The next step, Weiss's email address, was a little harder. With a certain amount of slightly illegal maneuvering, I got into AOL's subscriber list and found out just a little more. The same address in the Design District was given as his home address, but there was also a cell phone number. I wrote it down to pursue later, in case I needed it. Other than that, there was nothing helpful here. Surprising, really, that an organization like AOL fails to ask simple and vital questions, like, “Where would you hide if Dexter was after you?”
Still, nothing worth doing is ever easy —another fascinatingly stupid cliche. After all, breathing is fairly easy for the most part, and I think many scholars would agree it pays handsome dividends. The cell phone company's records would tell me much the same thing as AOL's, but there was a chance I could track down the location of the phone itself, a trick I had done once before when I very nearly saved Sergeant Doakes from being surgically modified.
For no particular reason I went back to YouTube. Perhaps I just wanted to see myself one more time, relaxing and being myself. It was, after all, something I had never seen before, and never expected to see. Dexter in action, as only he can do it. I watched the video one more time, marveling at how graceful and natural I looked. What a wonderful sense of style I showed as I swung the saw up toward the camera. Beautiful. A true artist. I should do more film work.

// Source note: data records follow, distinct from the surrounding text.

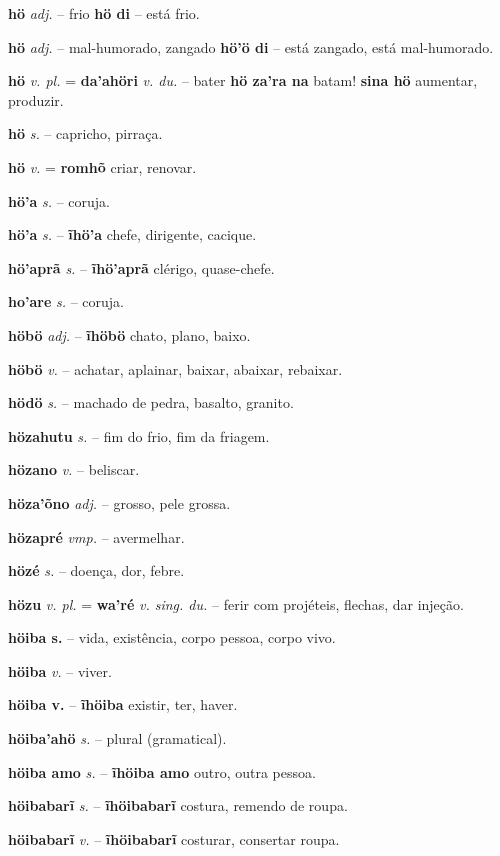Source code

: \textbf{hö} \textit{adj.} -- frio  \textbf{hö di} -- está frio.

\textbf{hö} \textit{adj.} -- mal-humorado, zangado  \textbf{hö'ö di} -- está zangado, está mal-humorado.

\textbf{hö} \textit{v. pl.} = \textbf{da'ahöri} \textit{v. du.} -- bater  \textbf{hö za'ra na} batam! \textbf{sina hö} aumentar, produzir.

\textbf{hö} \textit{s.} -- capricho, pirraça.

\textbf{hö} \textit{v.} = \textbf{romhõ} criar, renovar.

\textbf{hö'a} \textit{s.} -- coruja.

\textbf{hö'a} \textit{s.} -- \textbf{ĩhö'a} chefe, dirigente, cacique.

\textbf{hö'aprã} \textit{s.} -- \textbf{ĩhö'aprã} clérigo, quase-chefe.

\textbf{ho'are} \textit{s.} -- coruja.

\textbf{höbö} \textit{adj.} -- \textbf{ĩhöbö} chato, plano, baixo.

\textbf{höbö} \textit{v.} -- achatar, aplainar, baixar, abaixar, rebaixar.

\textbf{hödö} \textit{s.} -- machado de pedra, basalto, granito.

\textbf{hözahutu} \textit{s.} -- fim do frio, fim da friagem.

\textbf{hözano} \textit{v.} -- beliscar.

\textbf{höza'õno} \textit{adj.} -- grosso, pele grossa.

\textbf{hözapré} \textit{vmp.} -- avermelhar.

\textbf{hözé} \textit{s.} -- doença, dor, febre.

\textbf{hözu} \textit{v. pl.} = \textbf{wa'ré} \textit{v. sing. du.} -- ferir com projéteis, flechas, dar injeção.

\textbf{höiba s.} -- vida, existência, corpo pessoa, corpo vivo.

\textbf{höiba} \textit{v.} -- viver.

\textbf{höiba v.} -- \textbf{ĩhöiba} existir, ter, haver.

\textbf{höiba'ahö} \textit{s.} -- plural (gramatical).

\textbf{höiba amo} \textit{s.} -- \textbf{ĩhöiba amo} outro, outra pessoa.

\textbf{höibabarĩ} \textit{s.} -- \textbf{ĩhöibabarĩ} costura, remendo de roupa.

\textbf{höibabarĩ} \textit{v.} -- \textbf{ĩhöibabarĩ} costurar, consertar roupa.

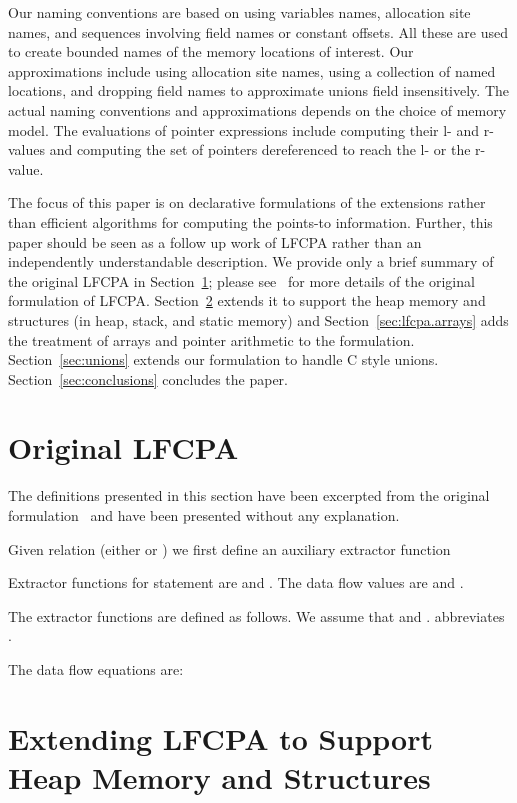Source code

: \documentclass[a4paper,11pt,fleqn]{article}
\begin{document}
Our naming conventions are based on using variables names, allocation site names, and sequences
involving field names or constant offsets. All these are used to create bounded names
of the memory locations of interest. Our approximations include
using allocation site names, using a collection
of named locations, and dropping field names to approximate unions field insensitively.
The actual naming conventions and approximations depends on the choice of memory model.
The evaluations of pointer expressions
include computing their l- and r-values and computing the set of pointers dereferenced to 
reach the l- or the r-value. 



The focus of this paper is on declarative formulations of the
extensions rather than efficient algorithms for computing the points-to
information. Further, this paper should be seen as a follow up work of LFCPA rather than
an independently understandable description. We provide only a brief
summary of the original LFCPA in Section~\ref{sec:original.lfcpa};
please see~\cite{lfcpa} for more details of the original formulation
of LFCPA. Section~\ref{sec:lfcpa.heap} extends it to support the
heap memory and structures (in heap, stack, and static memory) and
Section~\ref{sec:lfcpa.arrays} adds the treatment of arrays and pointer
arithmetic to the formulation. Section~\ref{sec:unions} extends our
formulation to handle C style unions. Section~\ref{sec:conclusions}
concludes the paper.


\section{Original LFCPA}
\label{sec:original.lfcpa}

The definitions presented in this section have been excerpted from the original formulation~\cite{lfcpa}
and have been presented without any explanation.

Given relation  (either  or
) we first define an auxiliary extractor function


Extractor functions for statement  are \text{} and \text{}. The
data flow values are \text{} and
\text{}.

The extractor functions are defined as follows. We assume that \text{} and \text{}.  abbreviates .




The data flow equations are:

 


\section{Extending LFCPA to Support Heap Memory and Structures}
\label{sec:lfcpa.heap}
\end{document}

And with that, another thought popped into my slowly awakening brain. Beside the screen, the email address was highlighted.
I really didn't know much about YouTube, but I knew that if an email address was highlighted, it led somewhere. So I clicked on it and almost immediately an orange background came up on screen and I was on a YouTube personal page. In large fiery letters across the top of the page, it said: THE NEW MIAMI. I scrolled part-way down to a box that said, VIDEOS (5), with a row of thumbnail stills of each video. The one showing my back was number four.
In an effort to be methodical and not simply watch my riveting performance again, I clicked on the first one, which showed a man's face twisted into a grimace of disgust. The video began, and again the title appeared on the screen in fiery letters: THE NEW MIAMI #1.
Then there was a very nice sunset shot of lush tropical vegetation; a row of lovely orchids, a line of birds landing on a small lake, and then the camera pulled back to show the body we had found at Fairchild Gardens. There was a terrible groan off camera and a somewhat strangled voice said, “Oh, Jesus” and then the camera followed his back as a piercing scream ripped out of the speaker. It sounded strangely familiar, and for a moment that puzzled me, and I paused the video, rewound, and played the scream again. Then I had it; it was the same scream that had been on the first video, the one we had seen at the Tourist Board. For whatever strange reason, Weiss had used the same scream here.